_Source records_:
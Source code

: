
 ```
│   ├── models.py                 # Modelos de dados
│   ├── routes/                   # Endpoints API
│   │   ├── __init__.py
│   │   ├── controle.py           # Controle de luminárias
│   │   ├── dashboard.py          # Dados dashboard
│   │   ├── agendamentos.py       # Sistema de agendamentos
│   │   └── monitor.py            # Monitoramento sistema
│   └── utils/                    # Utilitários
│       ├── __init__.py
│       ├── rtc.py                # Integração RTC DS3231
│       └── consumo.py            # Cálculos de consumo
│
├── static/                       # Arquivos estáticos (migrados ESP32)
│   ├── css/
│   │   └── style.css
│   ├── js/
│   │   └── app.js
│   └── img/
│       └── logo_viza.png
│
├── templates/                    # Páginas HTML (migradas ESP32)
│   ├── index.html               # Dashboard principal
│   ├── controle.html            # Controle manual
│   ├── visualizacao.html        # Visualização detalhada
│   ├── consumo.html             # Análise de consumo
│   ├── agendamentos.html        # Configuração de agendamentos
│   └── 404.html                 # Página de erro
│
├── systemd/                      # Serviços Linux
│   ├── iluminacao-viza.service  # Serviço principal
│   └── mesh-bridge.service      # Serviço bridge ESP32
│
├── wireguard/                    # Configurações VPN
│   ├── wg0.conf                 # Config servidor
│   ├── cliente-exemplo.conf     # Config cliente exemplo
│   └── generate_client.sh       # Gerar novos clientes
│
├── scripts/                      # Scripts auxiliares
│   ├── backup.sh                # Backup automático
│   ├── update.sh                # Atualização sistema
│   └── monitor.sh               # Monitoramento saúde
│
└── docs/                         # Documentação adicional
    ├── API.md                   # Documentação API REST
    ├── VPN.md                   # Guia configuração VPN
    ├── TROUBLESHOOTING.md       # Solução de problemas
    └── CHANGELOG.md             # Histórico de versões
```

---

_TASK REQUIREMENTS_:
A complete and exact repetition of the entries is required.

_RESULT BELOW_:
Source code

:
 ```
│   ├── models.py                 # Modelos de dados
│   ├── routes/                   # Endpoints API
│   │   ├── __init__.py
│   │   ├── controle.py           # Controle de luminárias
│   │   ├── dashboard.py          # Dados dashboard
│   │   ├── agendamentos.py       # Sistema de agendamentos
│   │   └── monitor.py            # Monitoramento sistema
│   └── utils/                    # Utilitários
│       ├── __init__.py
│       ├── rtc.py                # Integração RTC DS3231
│       └── consumo.py            # Cálculos de consumo
│
├── static/                       # Arquivos estáticos (migrados ESP32)
│   ├── css/
│   │   └── style.css
│   ├── js/
│   │   └── app.js
│   └── img/
│       └── logo_viza.png
│
├── templates/                    # Páginas HTML (migradas ESP32)
│   ├── index.html               # Dashboard principal
│   ├── controle.html            # Controle manual
│   ├── visualizacao.html        # Visualização detalhada
│   ├── consumo.html             # Análise de consumo
│   ├── agendamentos.html        # Configuração de agendamentos
│   └── 404.html                 # Página de erro
│
├── systemd/                      # Serviços Linux
│   ├── iluminacao-viza.service  # Serviço principal
│   └── mesh-bridge.service      # Serviço bridge ESP32
│
├── wireguard/                    # Configurações VPN
│   ├── wg0.conf                 # Config servidor
│   ├── cliente-exemplo.conf     # Config cliente exemplo
│   └── generate_client.sh       # Gerar novos clientes
│
├── scripts/                      # Scripts auxiliares
│   ├── backup.sh                # Backup automático
│   ├── update.sh                # Atualização sistema
│   └── monitor.sh               # Monitoramento saúde
│
└── docs/                         # Documentação adicional
    ├── API.md                   # Documentação API REST
    ├── VPN.md                   # Guia configuração VPN
    ├── TROUBLESHOOTING.md       # Solução de problemas
    └── CHANGELOG.md             # Histórico de versões
```

---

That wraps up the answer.